There are two ways to define a new datatype: sub-classing and instantiating.
All datatypes inherit from the abstract class DataType. To define a new datatype either subclass directly from DateType, or from any other subclass of it.
As an example we are going to define a datatype that loads mimetypes as a two elements tuple:
import mimetypes
from itools.datatypes import DataType
class MimeType(DataType):
default = None
@staticmethod
def decode(data):
return tuple(data.split('/'))
@staticmethod
def encode(value):
return '%s/%s' % value
@staticmethod
def is_valid(data):
return mimetypes.guess_extension(data) is not None
Two things to highlight:
We have set the default value to None, though this is not really needed since the DataType class already defines this variable to None.

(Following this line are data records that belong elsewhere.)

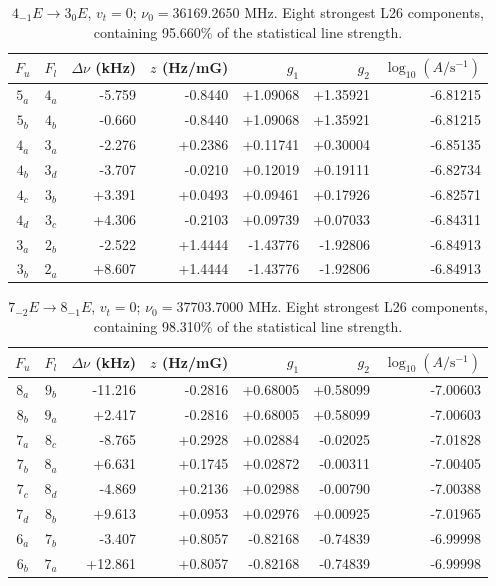 \begin{table}[!htbp]
\centering\small\renewcommand{\arraystretch}{1.1}\setlength{\tabcolsep}{5pt}
\caption{$4_{-1} E\rightarrow 3_{0} E$, $v_t=0$; $\nu_0=36169.2650$ MHz. Eight strongest L26 components, containing 95.660\% of the statistical line strength.}
\label{tab:sm-zeeman-36}
\begin{tabular}{ccrrrrr}
\hline\hline
$F_u$ & $F_l$ & $\Delta\nu$ (kHz) & $z$ (Hz/mG) & $g_1$ & $g_2$ & $\log_{10}(A/\mathrm{s}^{-1})$ \\
\hline
$5_{a}$ & $4_{a}$ & -5.759 & -0.8440 & +1.09068 & +1.35921 & -6.81215\\
$5_{b}$ & $4_{b}$ & -0.660 & -0.8440 & +1.09068 & +1.35921 & -6.81215\\
$4_{a}$ & $3_{a}$ & -2.276 & +0.2386 & +0.11741 & +0.30004 & -6.85135\\
$4_{b}$ & $3_{d}$ & -3.707 & -0.0210 & +0.12019 & +0.19111 & -6.82734\\
$4_{c}$ & $3_{b}$ & +3.391 & +0.0493 & +0.09461 & +0.17926 & -6.82571\\
$4_{d}$ & $3_{c}$ & +4.306 & -0.2103 & +0.09739 & +0.07033 & -6.84311\\
$3_{a}$ & $2_{b}$ & -2.522 & +1.4444 & -1.43776 & -1.92806 & -6.84913\\
$3_{b}$ & $2_{a}$ & +8.607 & +1.4444 & -1.43776 & -1.92806 & -6.84913\\
\hline\end{tabular}
\end{table}

\begin{table}[!htbp]
\centering\small\renewcommand{\arraystretch}{1.1}\setlength{\tabcolsep}{5pt}
\caption{$7_{-2} E\rightarrow 8_{-1} E$, $v_t=0$; $\nu_0=37703.7000$ MHz. Eight strongest L26 components, containing 98.310\% of the statistical line strength.}
\label{tab:sm-zeeman-37p7}
\begin{tabular}{ccrrrrr}
\hline\hline
$F_u$ & $F_l$ & $\Delta\nu$ (kHz) & $z$ (Hz/mG) & $g_1$ & $g_2$ & $\log_{10}(A/\mathrm{s}^{-1})$ \\
\hline
$8_{a}$ & $9_{b}$ & -11.216 & -0.2816 & +0.68005 & +0.58099 & -7.00603\\
$8_{b}$ & $9_{a}$ & +2.417 & -0.2816 & +0.68005 & +0.58099 & -7.00603\\
$7_{a}$ & $8_{c}$ & -8.765 & +0.2928 & +0.02884 & -0.02025 & -7.01828\\
$7_{b}$ & $8_{a}$ & +6.631 & +0.1745 & +0.02872 & -0.00311 & -7.00405\\
$7_{c}$ & $8_{d}$ & -4.869 & +0.2136 & +0.02988 & -0.00790 & -7.00388\\
$7_{d}$ & $8_{b}$ & +9.613 & +0.0953 & +0.02976 & +0.00925 & -7.01965\\
$6_{a}$ & $7_{b}$ & -3.407 & +0.8057 & -0.82168 & -0.74839 & -6.99998\\
$6_{b}$ & $7_{a}$ & +12.861 & +0.8057 & -0.82168 & -0.74839 & -6.99998\\
\hline\end{tabular}
\end{table}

Another good default value maybe (’application’, ’octet-stream’).
We have added the method is_valid, which is not defined by any other datatype included in itools. This illustrates that the datatypes can be extended with whatever logic, which we could use later in the application code.
This is a more compact way to specialize a datatype, when the changes are small. For example:
from itools.datatypes import String
WorkflowState = String(default='private')
Here we have defined a workflow state as an string, whose default value is private.
Note that a shortcoming of this approach is that, unlike sub-classing, it is not possible to instantiate a datatype that already is an instance.